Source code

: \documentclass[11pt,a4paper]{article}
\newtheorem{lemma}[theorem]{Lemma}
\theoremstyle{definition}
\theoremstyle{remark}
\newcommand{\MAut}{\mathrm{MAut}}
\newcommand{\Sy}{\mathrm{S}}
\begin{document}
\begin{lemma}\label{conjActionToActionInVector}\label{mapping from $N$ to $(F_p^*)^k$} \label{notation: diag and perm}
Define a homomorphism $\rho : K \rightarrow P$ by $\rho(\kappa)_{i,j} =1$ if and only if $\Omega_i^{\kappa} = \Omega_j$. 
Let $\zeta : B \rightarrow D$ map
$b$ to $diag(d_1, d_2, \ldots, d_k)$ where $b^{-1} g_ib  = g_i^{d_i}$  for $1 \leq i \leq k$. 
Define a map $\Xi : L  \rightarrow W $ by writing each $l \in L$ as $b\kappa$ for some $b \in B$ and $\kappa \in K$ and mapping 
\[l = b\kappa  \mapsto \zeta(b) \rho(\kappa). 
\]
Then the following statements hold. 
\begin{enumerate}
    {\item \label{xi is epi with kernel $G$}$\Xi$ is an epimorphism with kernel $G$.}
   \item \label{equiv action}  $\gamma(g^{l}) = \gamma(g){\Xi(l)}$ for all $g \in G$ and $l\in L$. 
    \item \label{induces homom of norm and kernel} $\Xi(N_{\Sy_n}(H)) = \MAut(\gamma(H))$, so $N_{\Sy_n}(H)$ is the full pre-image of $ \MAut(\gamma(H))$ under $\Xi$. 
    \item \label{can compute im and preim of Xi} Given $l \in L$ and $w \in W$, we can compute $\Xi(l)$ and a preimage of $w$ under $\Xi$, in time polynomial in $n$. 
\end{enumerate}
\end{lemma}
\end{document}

→ **Instructions to follow**
From the first line to the last, return the material exactly.

→ **Solution to the problem**
Source code

: \documentclass[11pt,a4paper]{article}
\newtheorem{lemma}[theorem]{Lemma}
\theoremstyle{definition}
\theoremstyle{remark}
\newcommand{\MAut}{\mathrm{MAut}}
\newcommand{\Sy}{\mathrm{S}}
\begin{document}
\begin{lemma}\label{conjActionToActionInVector}\label{mapping from $N$ to $(F_p^*)^k$} \label{notation: diag and perm}
Define a homomorphism $\rho : K \rightarrow P$ by $\rho(\kappa)_{i,j} =1$ if and only if $\Omega_i^{\kappa} = \Omega_j$. 
Let $\zeta : B \rightarrow D$ map
$b$ to $diag(d_1, d_2, \ldots, d_k)$ where $b^{-1} g_ib  = g_i^{d_i}$  for $1 \leq i \leq k$. 
Define a map $\Xi : L  \rightarrow W $ by writing each $l \in L$ as $b\kappa$ for some $b \in B$ and $\kappa \in K$ and mapping 
\[l = b\kappa  \mapsto \zeta(b) \rho(\kappa). 
\]
Then the following statements hold. 
\begin{enumerate}
    {\item \label{xi is epi with kernel $G$}$\Xi$ is an epimorphism with kernel $G$.}
   \item \label{equiv action}  $\gamma(g^{l}) = \gamma(g){\Xi(l)}$ for all $g \in G$ and $l\in L$. 
    \item \label{induces homom of norm and kernel} $\Xi(N_{\Sy_n}(H)) = \MAut(\gamma(H))$, so $N_{\Sy_n}(H)$ is the full pre-image of $ \MAut(\gamma(H))$ under $\Xi$. 
    \item \label{can compute im and preim of Xi} Given $l \in L$ and $w \in W$, we can compute $\Xi(l)$ and a preimage of $w$ under $\Xi$, in time polynomial in $n$. 
\end{enumerate}
\end{lemma}
\end{document}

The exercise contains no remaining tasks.